(Editor's Note: This article was written before yesterday's UN General Assembly vote backing last week's World Court ruling that Israel's separation wall in the West Bank violates international law and must be torn down. The vote was 150-6, with 10 abstentions. UN General Assembly resolutions against Israel for its myriad transgressions against the Palestinians are routinely rejected by the US and its client Israel, with vote tallies like 151-2 being common. This time around the US and Israel managed to enlist their closest allies to vote against the resolution: major international players Australia, the Marshall Islands, Micronesia and Palau.)
When The Hague speaks, the world listens, especially when a threat to international peace is involved. At least this was the case until the International Court of Justice took aim at Israel. At issue was the Israeli government’s building of a separation wall on occupied Palestinian lands in the West Bank, which, in essence, has caged Palestinian communities into ghettos reminiscent of the Jewish ghettos in Europe during World War II. The now infamous separation wall is center stage of an international campaign aimed to end the illegal Israeli military occupation of the West Bank, Gaza Strip and East Jerusalem - all areas occupied by force in 1967 when Israel’s military assumed control, the same way the US entered Iraq and assumed control of everyday life there.
The United Nations General Assembly was faced with complaints that the separation wall that Israel is building had nothing to do with Israel’s security and everything to do with Israel grabbing more Palestinian lands by force and creating impossible living conditions for Palestinians. Israel’s real intention is to continue the strangulation of the Palestinians in hopes that this would lead to their subjugation and force Palestinians to dismiss their international right to statehood, self-determination and right to return. The separation wall is Israel’s final solution for all those Palestinian families that were displaced by Israel’s creation in 1948 and subsequent military aggression in 1967 and afterwards.

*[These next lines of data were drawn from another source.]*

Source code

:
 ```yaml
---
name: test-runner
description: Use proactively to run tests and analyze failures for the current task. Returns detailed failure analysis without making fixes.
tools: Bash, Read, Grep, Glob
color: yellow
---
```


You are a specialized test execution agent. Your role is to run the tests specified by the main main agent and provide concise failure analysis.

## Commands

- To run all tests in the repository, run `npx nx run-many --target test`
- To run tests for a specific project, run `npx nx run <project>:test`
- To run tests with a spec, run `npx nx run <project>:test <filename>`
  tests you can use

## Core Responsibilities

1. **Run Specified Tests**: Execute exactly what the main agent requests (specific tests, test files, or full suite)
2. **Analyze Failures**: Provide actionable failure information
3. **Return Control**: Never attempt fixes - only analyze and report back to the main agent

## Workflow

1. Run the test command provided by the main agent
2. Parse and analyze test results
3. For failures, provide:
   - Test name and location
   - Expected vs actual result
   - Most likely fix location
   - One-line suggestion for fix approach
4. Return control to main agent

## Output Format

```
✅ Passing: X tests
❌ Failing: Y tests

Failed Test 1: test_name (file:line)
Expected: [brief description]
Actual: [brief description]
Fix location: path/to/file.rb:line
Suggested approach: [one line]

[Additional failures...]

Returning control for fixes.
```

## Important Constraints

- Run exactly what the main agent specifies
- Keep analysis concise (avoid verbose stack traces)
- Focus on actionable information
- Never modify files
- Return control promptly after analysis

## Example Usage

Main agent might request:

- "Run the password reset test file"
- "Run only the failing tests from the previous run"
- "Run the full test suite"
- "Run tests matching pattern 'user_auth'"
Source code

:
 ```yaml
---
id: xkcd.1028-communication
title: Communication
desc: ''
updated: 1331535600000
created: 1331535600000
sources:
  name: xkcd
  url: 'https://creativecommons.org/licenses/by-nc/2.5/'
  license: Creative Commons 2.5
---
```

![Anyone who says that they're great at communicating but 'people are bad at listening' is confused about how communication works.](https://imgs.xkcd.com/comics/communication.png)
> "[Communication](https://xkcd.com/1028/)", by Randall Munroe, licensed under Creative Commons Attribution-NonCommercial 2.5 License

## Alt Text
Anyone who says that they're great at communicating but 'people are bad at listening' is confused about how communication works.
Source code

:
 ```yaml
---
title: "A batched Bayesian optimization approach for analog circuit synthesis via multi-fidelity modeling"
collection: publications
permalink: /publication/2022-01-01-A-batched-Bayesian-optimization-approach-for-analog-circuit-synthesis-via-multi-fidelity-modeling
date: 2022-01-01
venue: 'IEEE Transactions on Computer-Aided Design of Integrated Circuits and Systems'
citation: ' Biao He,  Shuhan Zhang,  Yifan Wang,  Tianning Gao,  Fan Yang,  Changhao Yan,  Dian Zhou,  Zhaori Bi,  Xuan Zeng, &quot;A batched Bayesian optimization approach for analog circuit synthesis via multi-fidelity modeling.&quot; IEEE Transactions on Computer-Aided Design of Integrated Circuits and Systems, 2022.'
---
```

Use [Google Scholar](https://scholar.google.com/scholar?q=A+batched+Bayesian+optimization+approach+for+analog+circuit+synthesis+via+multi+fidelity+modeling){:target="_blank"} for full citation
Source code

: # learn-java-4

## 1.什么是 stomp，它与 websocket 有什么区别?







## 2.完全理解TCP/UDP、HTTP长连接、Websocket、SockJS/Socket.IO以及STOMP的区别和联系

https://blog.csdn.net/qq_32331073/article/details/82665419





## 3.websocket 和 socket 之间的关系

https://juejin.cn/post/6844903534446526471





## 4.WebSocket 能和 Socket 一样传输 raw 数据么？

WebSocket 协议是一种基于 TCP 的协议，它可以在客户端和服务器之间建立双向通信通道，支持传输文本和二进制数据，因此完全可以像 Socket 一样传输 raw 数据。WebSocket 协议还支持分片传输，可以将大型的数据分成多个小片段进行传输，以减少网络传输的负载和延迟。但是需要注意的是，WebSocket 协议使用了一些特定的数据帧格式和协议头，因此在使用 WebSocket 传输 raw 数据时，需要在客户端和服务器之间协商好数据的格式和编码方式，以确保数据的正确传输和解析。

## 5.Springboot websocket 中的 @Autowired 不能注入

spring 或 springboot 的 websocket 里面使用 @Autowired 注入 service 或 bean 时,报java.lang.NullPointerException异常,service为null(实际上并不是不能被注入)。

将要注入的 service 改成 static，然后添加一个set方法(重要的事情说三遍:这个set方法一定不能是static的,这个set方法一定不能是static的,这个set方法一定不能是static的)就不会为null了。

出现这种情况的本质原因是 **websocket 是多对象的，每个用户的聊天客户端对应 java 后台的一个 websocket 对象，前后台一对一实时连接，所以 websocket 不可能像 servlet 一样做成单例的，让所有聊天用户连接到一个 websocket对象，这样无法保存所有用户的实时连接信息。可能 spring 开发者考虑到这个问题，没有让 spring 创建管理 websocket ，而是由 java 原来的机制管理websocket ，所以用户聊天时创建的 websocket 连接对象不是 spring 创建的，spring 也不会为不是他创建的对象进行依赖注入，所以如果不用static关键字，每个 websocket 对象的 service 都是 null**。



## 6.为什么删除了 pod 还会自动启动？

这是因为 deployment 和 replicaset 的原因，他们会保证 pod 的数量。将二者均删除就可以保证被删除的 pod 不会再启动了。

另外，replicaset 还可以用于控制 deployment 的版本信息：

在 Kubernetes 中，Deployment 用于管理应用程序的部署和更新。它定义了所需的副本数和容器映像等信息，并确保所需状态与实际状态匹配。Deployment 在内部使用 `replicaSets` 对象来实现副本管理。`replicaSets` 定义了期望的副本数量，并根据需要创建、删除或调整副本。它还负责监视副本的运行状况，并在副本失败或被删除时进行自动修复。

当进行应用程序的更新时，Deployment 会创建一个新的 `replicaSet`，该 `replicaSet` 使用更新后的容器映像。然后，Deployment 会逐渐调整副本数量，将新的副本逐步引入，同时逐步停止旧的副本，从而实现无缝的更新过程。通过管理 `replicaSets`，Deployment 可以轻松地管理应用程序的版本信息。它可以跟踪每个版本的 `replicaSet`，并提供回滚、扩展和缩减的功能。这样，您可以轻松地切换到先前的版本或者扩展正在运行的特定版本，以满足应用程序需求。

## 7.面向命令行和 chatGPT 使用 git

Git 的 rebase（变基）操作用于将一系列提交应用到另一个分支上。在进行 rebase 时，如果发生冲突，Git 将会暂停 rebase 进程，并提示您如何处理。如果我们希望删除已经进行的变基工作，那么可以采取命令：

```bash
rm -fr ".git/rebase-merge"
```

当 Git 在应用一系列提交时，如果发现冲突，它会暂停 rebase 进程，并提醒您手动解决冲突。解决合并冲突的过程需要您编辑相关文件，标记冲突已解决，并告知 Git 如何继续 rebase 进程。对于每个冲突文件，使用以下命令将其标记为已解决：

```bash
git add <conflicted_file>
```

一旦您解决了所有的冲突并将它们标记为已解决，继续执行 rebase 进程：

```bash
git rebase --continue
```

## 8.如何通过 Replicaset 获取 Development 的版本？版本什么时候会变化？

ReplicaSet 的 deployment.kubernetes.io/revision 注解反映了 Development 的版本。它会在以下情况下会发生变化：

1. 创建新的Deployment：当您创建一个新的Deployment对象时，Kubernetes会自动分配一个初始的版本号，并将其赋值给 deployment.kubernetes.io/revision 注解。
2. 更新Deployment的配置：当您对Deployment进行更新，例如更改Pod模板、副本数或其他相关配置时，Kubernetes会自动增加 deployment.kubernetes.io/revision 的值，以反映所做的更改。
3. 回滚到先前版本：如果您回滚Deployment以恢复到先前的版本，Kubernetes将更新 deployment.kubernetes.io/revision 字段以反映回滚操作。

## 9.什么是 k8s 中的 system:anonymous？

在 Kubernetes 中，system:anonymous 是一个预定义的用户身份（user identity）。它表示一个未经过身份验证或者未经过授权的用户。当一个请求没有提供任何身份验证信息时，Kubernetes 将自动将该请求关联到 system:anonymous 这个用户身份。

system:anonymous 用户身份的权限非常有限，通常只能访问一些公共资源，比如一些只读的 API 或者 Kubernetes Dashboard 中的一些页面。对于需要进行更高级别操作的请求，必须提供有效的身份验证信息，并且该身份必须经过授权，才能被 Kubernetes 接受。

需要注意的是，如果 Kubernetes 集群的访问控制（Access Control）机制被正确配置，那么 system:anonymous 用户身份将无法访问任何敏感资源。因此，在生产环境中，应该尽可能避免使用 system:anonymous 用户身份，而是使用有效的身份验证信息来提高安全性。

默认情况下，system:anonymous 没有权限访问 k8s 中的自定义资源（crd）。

On 8 December 2003, the United Nations General Assembly requested what is called an “Advisory Opinion” from its legal arm, the International Court of Justice. Immediately, Israel and the United States claimed that the International Court of Justice did not have jurisdiction to rule in the case. Israel and the US lost this argument when the judges unanimously, all 15, including one American judge, decided that the Court does have the full right and jurisdiction over the case.
The outcome of hearing the case against the Israeli separation wall was expected by all. All involved knew that the wall, in and of itself, could not be discussed in a vacuum, but rather the entire 37-years of Israeli military occupation would be put on trail, including the decades long Israeli policy of illegally building Jewish-only settlements and moving Israeli squatters to live in these military compounds that are located in the midst of Palestinian population centers and spread throughout the West Bank, Gaza Strip and East Jerusalem.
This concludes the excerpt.